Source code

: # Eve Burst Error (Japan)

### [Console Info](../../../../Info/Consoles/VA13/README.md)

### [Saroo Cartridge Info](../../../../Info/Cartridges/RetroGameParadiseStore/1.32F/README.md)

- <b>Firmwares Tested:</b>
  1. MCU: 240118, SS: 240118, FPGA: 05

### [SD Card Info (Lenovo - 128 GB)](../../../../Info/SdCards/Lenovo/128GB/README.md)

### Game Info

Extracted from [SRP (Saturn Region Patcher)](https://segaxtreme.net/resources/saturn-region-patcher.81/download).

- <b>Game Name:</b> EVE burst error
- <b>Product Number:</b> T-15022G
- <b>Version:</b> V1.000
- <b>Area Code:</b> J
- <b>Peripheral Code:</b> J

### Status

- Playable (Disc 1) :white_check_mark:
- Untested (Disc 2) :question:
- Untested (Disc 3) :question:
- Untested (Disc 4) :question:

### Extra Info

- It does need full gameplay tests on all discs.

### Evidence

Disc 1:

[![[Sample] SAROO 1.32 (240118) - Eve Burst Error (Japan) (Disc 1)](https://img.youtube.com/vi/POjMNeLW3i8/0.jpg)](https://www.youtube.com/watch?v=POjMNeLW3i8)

WORK TASK: Could you repeat every record above exactly as it appears?

REPLY TO THE TASK:
Source code

: # Eve Burst Error (Japan)

### [Console Info](../../../../Info/Consoles/VA13/README.md)

### [Saroo Cartridge Info](../../../../Info/Cartridges/RetroGameParadiseStore/1.32F/README.md)

- <b>Firmwares Tested:</b>
  1. MCU: 240118, SS: 240118, FPGA: 05

### [SD Card Info (Lenovo - 128 GB)](../../../../Info/SdCards/Lenovo/128GB/README.md)

### Game Info

Extracted from [SRP (Saturn Region Patcher)](https://segaxtreme.net/resources/saturn-region-patcher.81/download).

- <b>Game Name:</b> EVE burst error
- <b>Product Number:</b> T-15022G
- <b>Version:</b> V1.000
- <b>Area Code:</b> J
- <b>Peripheral Code:</b> J

### Status

- Playable (Disc 1) :white_check_mark:
- Untested (Disc 2) :question:
- Untested (Disc 3) :question:
- Untested (Disc 4) :question:

### Extra Info

- It does need full gameplay tests on all discs.

### Evidence

Disc 1:

[![[Sample] SAROO 1.32 (240118) - Eve Burst Error (Japan) (Disc 1)](https://img.youtube.com/vi/POjMNeLW3i8/0.jpg)](https://www.youtube.com/watch?v=POjMNeLW3i8)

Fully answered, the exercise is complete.